Ozone is North Carolina's most widespread air quality problem, particularly during the warmer months. A highly reactive form of oxygen, ozone can be unhealthy to breathe – particularly for children, people with respiratory problems or heart disease, and even healthy adults who work or exercise outdoors. Ozone also can damage trees and crops.
Ten years ago, more than 30 counties across the state faced nonattainment designations by the EPA for ozone – including the Charlotte, Fayetteville, Hickory, Rocky Mount, Triad and Triangle metro areas as well as high-altitudes in the Great Smokies and Blue Ridge mountains. At that time, more than half of the state’s residents lived in counties that periodically exceeded the ozone standard.
Nonattainment designations can have important implications for public health and air pollution control as well as industrial growth, development and highways. States and local governments need to develop plans for improving air quality in non-attainment areas and can face additional restrictions and federal review for highway projects. New industries wishing to locate in non-attainment areas or existing industries planning to expand often need to add more expensive control equipment, which can hamper industrial growth.
North Carolina responded to those threats through a series of measures aimed at reducing ozone-forming emissions. In 2002, the General Assembly enacted the Clean Smokestacks Act, which required the state’s 14 coal-fired power plants to reduce their emissions by three-fourths over the following decade. The legislature also expanded the state’s emissions testing program for cars and trucks from nine to 48 counties, and the EPA adopted more stringent controls for industrial plants, motor vehicle engines and fuels.
The DAQ and local air programs also worked with EPA to develop an air quality forecasting system to help citizens better protect their health and to comply with clean air standards. Air quality forecasts focus on the pollutant likely to reach the highest level on a given day, which could be ozone or particle pollution. The color-coded forecasts show whether air quality is likely to be good (green), moderate (yellow), unhealthy for sensitive groups (orange), or unhealthy (red). On Code Orange and Red days, the forecasts also suggest things people can do to protect their health and reduce air pollution.

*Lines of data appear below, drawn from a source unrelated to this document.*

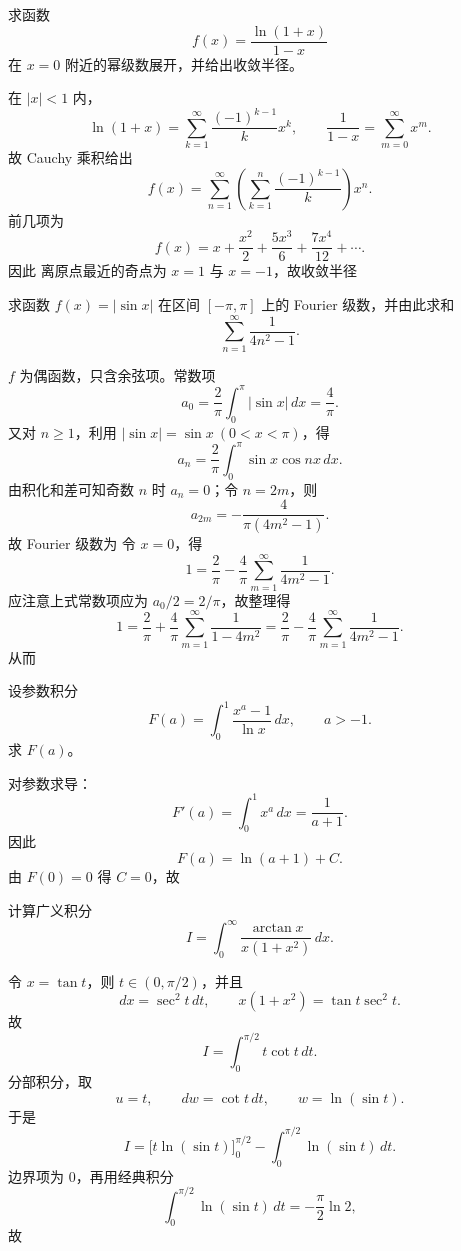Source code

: \begin{question}
求函数
\[
f(x)=\frac{\ln(1+x)}{1-x}
\]
在 $x=0$ 附近的幂级数展开，并给出收敛半径。
\begin{solution}

在 $|x|<1$ 内，
\[
\ln(1+x)=\sum_{k=1}^{\infty}\frac{(-1)^{k-1}}{k}x^k,
\qquad
\frac{1}{1-x}=\sum_{m=0}^{\infty}x^m.
\]
故 Cauchy 乘积给出
\[
f(x)=\sum_{n=1}^{\infty}\left(\sum_{k=1}^{n}\frac{(-1)^{k-1}}{k}\right)x^n.
\]
前几项为
\[
f(x)=x+\frac{x^2}{2}+\frac{5x^3}{6}+\frac{7x^4}{12}+\cdots.
\]
因此
离原点最近的奇点为 $x=1$ 与 $x=-1$，故收敛半径
\end{solution}
\end{question}

\begin{question}
求函数 $f(x)=|\sin x|$ 在区间 $[-\pi,\pi]$ 上的 Fourier 级数，并由此求和
\[
\sum_{n=1}^{\infty}\frac{1}{4n^2-1}.
\]
\begin{solution}

$f$ 为偶函数，只含余弦项。常数项
\[
a_0=\frac{2}{\pi}\int_0^{\pi}|\sin x|\,dx=\frac{4}{\pi}.
\]
又对 $n\ge1$，利用 $|\sin x|=\sin x\ (0<x<\pi)$，得
\[
a_n=\frac{2}{\pi}\int_0^{\pi}\sin x\cos nx\,dx.
\]
由积化和差可知奇数 $n$ 时 $a_n=0$；令 $n=2m$，则
\[
a_{2m}=-\frac{4}{\pi(4m^2-1)}.
\]
故 Fourier 级数为
令 $x=0$，得
\[
1=\frac{2}{\pi}-\frac{4}{\pi}\sum_{m=1}^{\infty}\frac{1}{4m^2-1}.
\]
应注意上式常数项应为 $a_0/2=2/\pi$，故整理得
\[
1=\frac{2}{\pi}+\frac{4}{\pi}\sum_{m=1}^{\infty}\frac{1}{1-4m^2}
=\frac{2}{\pi}-\frac{4}{\pi}\sum_{m=1}^{\infty}\frac{1}{4m^2-1}.
\]
从而
\end{solution}
\end{question}

\begin{question}
设参数积分
\[
F(a)=\int_0^1 \frac{x^a-1}{\ln x}\,dx,
\qquad a>-1.
\]
求 $F(a)$。
\begin{solution}

对参数求导：
\[
F'(a)=\int_0^1 x^a\,dx=\frac{1}{a+1}.
\]
因此
\[
F(a)=\ln(a+1)+C.
\]
由 $F(0)=0$ 得 $C=0$，故
\end{solution}
\end{question}

\begin{question}
计算广义积分
\[
I=\int_0^{\infty}\frac{\arctan x}{x(1+x^2)}\,dx.
\]
\begin{solution}

令 $x=\tan t$，则 $t\in(0,\pi/2)$，并且
\[
dx=\sec^2 t\,dt,
\qquad x(1+x^2)=\tan t\sec^2 t.
\]
故
\[
I=\int_0^{\pi/2} t\cot t\,dt.
\]
分部积分，取
\[
u=t,
\qquad dw=\cot t\,dt,
\qquad w=\ln(\sin t).
\]
于是
\[
I=\bigl[t\ln(\sin t)\bigr]_0^{\pi/2}-\int_0^{\pi/2}\ln(\sin t)\,dt.
\]
边界项为 $0$，再用经典积分
\[
\int_0^{\pi/2}\ln(\sin t)\,dt=-\frac{\pi}{2}\ln 2,
\]
故
\end{solution}
\end{question}



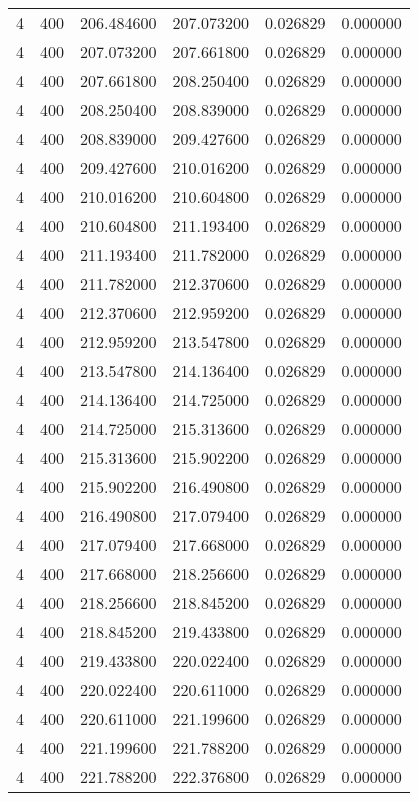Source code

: \begin{longtable}{rrrrrr}
4 & 400 & 206.484600 & 207.073200 & 0.026829 & 0.000000 \\
4 & 400 & 207.073200 & 207.661800 & 0.026829 & 0.000000 \\
4 & 400 & 207.661800 & 208.250400 & 0.026829 & 0.000000 \\
4 & 400 & 208.250400 & 208.839000 & 0.026829 & 0.000000 \\
4 & 400 & 208.839000 & 209.427600 & 0.026829 & 0.000000 \\
4 & 400 & 209.427600 & 210.016200 & 0.026829 & 0.000000 \\
4 & 400 & 210.016200 & 210.604800 & 0.026829 & 0.000000 \\
4 & 400 & 210.604800 & 211.193400 & 0.026829 & 0.000000 \\
4 & 400 & 211.193400 & 211.782000 & 0.026829 & 0.000000 \\
4 & 400 & 211.782000 & 212.370600 & 0.026829 & 0.000000 \\
4 & 400 & 212.370600 & 212.959200 & 0.026829 & 0.000000 \\
4 & 400 & 212.959200 & 213.547800 & 0.026829 & 0.000000 \\
4 & 400 & 213.547800 & 214.136400 & 0.026829 & 0.000000 \\
4 & 400 & 214.136400 & 214.725000 & 0.026829 & 0.000000 \\
4 & 400 & 214.725000 & 215.313600 & 0.026829 & 0.000000 \\
4 & 400 & 215.313600 & 215.902200 & 0.026829 & 0.000000 \\
4 & 400 & 215.902200 & 216.490800 & 0.026829 & 0.000000 \\
4 & 400 & 216.490800 & 217.079400 & 0.026829 & 0.000000 \\
4 & 400 & 217.079400 & 217.668000 & 0.026829 & 0.000000 \\
4 & 400 & 217.668000 & 218.256600 & 0.026829 & 0.000000 \\
4 & 400 & 218.256600 & 218.845200 & 0.026829 & 0.000000 \\
4 & 400 & 218.845200 & 219.433800 & 0.026829 & 0.000000 \\
4 & 400 & 219.433800 & 220.022400 & 0.026829 & 0.000000 \\
4 & 400 & 220.022400 & 220.611000 & 0.026829 & 0.000000 \\
4 & 400 & 220.611000 & 221.199600 & 0.026829 & 0.000000 \\
4 & 400 & 221.199600 & 221.788200 & 0.026829 & 0.000000 \\
4 & 400 & 221.788200 & 222.376800 & 0.026829 & 0.000000 \\

\end{longtable}
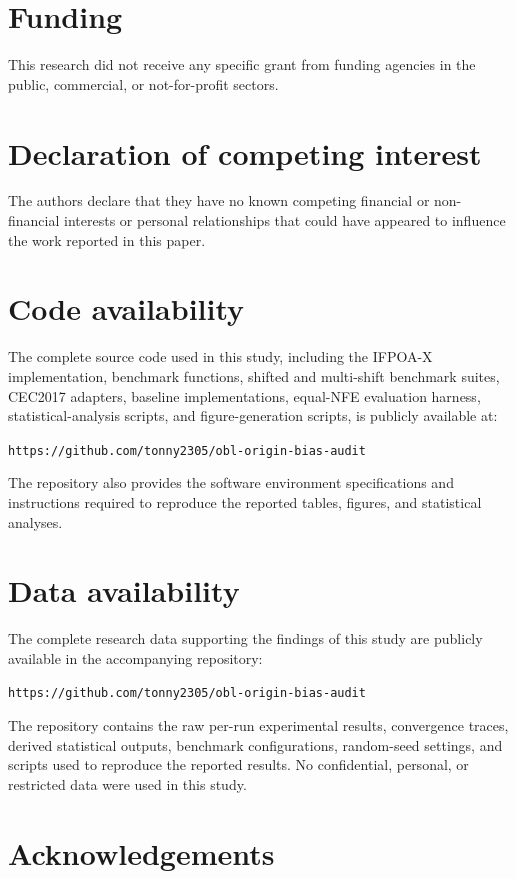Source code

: \documentclass[preprint,12pt]{elsarticle}
\begin{document}
\section*{Funding}

This research did not receive any specific grant from funding agencies in the public, commercial, or not-for-profit sectors.

\section*{Declaration of competing interest}

The authors declare that they have no known competing financial or non-financial interests or personal relationships that could have appeared to influence the work reported in this paper.

\section*{Code availability}

The complete source code used in this study, including the IFPOA-X implementation, benchmark functions, shifted and multi-shift benchmark suites, CEC2017 adapters, baseline implementations, equal-NFE evaluation harness, statistical-analysis scripts, and figure-generation scripts, is publicly available at:

\texttt{https://github.com/tonny2305/obl-origin-bias-audit}

The repository also provides the software environment specifications and instructions required to reproduce the reported tables, figures, and statistical analyses.

\section*{Data availability}

The complete research data supporting the findings of this study are publicly available in the accompanying repository:

\texttt{https://github.com/tonny2305/obl-origin-bias-audit}

The repository contains the raw per-run experimental results, convergence traces, derived statistical outputs, benchmark configurations, random-seed settings, and scripts used to reproduce the reported results. No confidential, personal, or restricted data were used in this study.

\section*{Acknowledgements}
\end{document}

The Charlotte area’s success in complying with the ozone standard will be due in part to individual actions as well as new technological controls on industry and cleaner vehicles being purchased.
“I urge all citizens to help us reduce air pollution through simple actions such driving less, taking their lunch to work or school and adjusting the thermostats in their houses,” Holman said. “This is particularly important on days when air quality is Code Orange or worse.”

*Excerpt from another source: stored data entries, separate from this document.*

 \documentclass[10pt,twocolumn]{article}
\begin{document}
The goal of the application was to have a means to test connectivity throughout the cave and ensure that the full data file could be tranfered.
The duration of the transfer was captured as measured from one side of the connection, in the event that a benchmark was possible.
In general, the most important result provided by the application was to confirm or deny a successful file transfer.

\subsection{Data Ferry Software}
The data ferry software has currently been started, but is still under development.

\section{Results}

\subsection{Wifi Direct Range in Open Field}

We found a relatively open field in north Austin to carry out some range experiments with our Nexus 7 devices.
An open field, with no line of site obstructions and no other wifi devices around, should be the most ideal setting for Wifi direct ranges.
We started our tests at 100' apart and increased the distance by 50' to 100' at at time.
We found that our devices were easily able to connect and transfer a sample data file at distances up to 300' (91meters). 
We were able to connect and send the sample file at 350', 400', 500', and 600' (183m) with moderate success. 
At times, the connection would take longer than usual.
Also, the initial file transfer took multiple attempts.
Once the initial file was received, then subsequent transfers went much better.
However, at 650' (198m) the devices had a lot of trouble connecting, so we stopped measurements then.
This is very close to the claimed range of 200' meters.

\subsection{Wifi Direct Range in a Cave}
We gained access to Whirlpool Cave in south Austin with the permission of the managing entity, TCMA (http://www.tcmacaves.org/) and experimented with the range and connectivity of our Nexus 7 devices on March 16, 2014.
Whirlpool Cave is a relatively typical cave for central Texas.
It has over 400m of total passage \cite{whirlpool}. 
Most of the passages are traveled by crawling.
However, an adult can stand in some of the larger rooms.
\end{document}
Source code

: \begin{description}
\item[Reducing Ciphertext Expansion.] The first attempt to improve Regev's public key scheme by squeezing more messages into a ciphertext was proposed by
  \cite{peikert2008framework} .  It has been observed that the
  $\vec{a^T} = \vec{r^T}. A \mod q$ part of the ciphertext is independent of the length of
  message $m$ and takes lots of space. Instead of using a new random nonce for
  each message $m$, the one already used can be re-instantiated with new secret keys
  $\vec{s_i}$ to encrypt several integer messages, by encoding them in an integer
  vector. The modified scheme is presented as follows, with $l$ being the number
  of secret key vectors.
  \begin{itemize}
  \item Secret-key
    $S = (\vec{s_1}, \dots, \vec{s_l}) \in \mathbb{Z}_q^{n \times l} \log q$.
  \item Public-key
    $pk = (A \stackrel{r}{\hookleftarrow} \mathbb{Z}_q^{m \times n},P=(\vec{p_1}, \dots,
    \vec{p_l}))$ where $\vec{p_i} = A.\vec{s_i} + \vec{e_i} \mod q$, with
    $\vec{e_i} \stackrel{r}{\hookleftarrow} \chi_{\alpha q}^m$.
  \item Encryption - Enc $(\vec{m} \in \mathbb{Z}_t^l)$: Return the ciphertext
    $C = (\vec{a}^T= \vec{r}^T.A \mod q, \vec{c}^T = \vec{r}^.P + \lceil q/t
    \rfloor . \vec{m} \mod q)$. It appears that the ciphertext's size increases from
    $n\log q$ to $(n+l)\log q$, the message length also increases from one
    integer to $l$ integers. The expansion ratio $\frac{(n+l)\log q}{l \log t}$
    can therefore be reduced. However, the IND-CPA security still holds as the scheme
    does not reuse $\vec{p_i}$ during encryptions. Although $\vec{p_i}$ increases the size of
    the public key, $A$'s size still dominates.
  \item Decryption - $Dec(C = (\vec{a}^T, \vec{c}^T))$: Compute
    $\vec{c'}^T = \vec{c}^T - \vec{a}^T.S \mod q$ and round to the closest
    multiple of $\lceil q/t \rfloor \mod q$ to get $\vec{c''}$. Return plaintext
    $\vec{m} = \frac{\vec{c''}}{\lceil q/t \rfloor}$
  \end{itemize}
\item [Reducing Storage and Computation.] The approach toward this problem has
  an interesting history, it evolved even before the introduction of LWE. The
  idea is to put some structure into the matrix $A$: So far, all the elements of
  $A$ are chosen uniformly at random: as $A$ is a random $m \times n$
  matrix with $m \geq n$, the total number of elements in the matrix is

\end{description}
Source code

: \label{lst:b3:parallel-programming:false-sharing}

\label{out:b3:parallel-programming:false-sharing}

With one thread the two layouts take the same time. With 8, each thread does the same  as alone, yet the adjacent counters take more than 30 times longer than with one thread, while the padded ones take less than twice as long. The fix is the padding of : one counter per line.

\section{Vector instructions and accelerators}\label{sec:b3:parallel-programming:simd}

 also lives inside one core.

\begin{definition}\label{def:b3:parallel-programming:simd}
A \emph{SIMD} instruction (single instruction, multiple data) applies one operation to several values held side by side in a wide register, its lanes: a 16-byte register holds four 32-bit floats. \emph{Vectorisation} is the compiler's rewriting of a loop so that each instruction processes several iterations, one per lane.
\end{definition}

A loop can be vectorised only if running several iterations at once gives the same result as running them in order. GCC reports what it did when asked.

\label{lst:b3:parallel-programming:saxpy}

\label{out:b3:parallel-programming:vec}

State and local air quality programs issue air quality forecasts for ozone from April through October in the Asheville, Charlotte, Fayetteville, Hickory, Triad, Triangle and Rocky Mount metropolitan areas. Forecasts are issued for particle pollution year-round for all of the metro areas except Rocky Mount.
DAQ Meteorologists issue the air quality forecasts at 3 p.m. every day for the following day. In the Triad, forecasts are issued by the Forsyth County Environmental Affairs Department. Citizens can obtain air quality information and forecasts by visiting the DAQ’s website at www.ncair.org.